(Information provided begins)
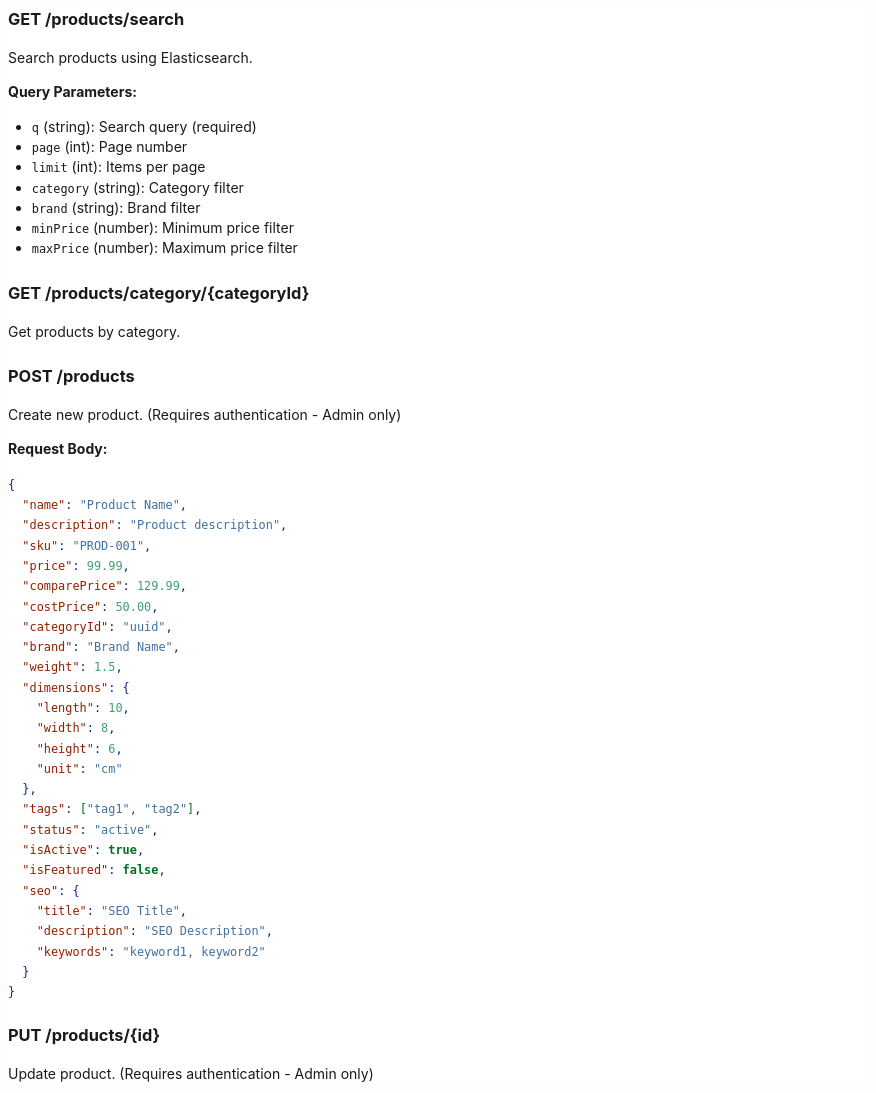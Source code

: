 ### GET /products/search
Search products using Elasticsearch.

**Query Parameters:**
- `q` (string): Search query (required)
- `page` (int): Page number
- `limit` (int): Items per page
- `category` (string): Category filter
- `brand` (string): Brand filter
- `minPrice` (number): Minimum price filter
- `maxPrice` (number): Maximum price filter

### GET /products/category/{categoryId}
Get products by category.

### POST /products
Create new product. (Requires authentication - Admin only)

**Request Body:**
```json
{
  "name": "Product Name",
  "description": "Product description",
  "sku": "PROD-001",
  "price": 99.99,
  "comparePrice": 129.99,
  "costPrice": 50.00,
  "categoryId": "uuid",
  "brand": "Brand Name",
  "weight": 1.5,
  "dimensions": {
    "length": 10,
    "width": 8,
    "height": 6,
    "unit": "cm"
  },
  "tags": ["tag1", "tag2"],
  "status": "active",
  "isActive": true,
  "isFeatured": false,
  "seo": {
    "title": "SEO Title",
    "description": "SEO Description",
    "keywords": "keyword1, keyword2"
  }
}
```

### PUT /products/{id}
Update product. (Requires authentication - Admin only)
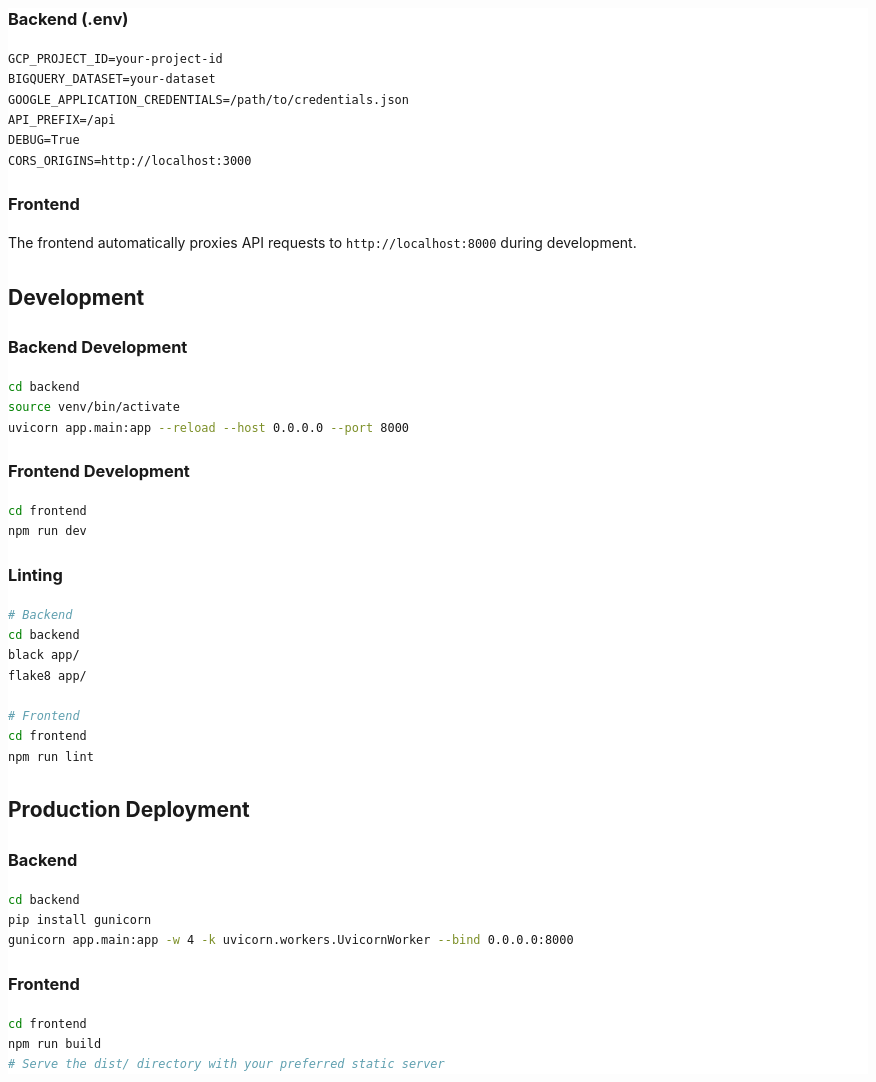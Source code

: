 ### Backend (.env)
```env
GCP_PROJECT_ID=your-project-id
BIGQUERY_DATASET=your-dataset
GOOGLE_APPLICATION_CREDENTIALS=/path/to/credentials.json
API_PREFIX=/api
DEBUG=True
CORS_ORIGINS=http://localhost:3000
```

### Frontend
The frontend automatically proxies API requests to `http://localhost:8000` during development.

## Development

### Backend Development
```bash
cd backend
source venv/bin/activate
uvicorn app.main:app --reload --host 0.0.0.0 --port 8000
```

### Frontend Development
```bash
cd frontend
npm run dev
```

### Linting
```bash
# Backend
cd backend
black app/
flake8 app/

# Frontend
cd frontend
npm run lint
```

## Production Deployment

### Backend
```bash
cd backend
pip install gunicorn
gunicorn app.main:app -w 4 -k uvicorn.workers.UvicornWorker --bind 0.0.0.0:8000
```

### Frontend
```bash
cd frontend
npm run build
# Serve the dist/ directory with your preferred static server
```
(Information provided ends)
Problem to solve
Only the lines from the one with "### Frontend Development" through the end of the records above are to be copied, exactly as written.

Task solution
### Frontend Development
```bash
cd frontend
npm run dev
```

### Linting
```bash
# Backend
cd backend
black app/
flake8 app/

# Frontend
cd frontend
npm run lint
```

## Production Deployment

### Backend
```bash
cd backend
pip install gunicorn
gunicorn app.main:app -w 4 -k uvicorn.workers.UvicornWorker --bind 0.0.0.0:8000
```

### Frontend
```bash
cd frontend
npm run build
# Serve the dist/ directory with your preferred static server
```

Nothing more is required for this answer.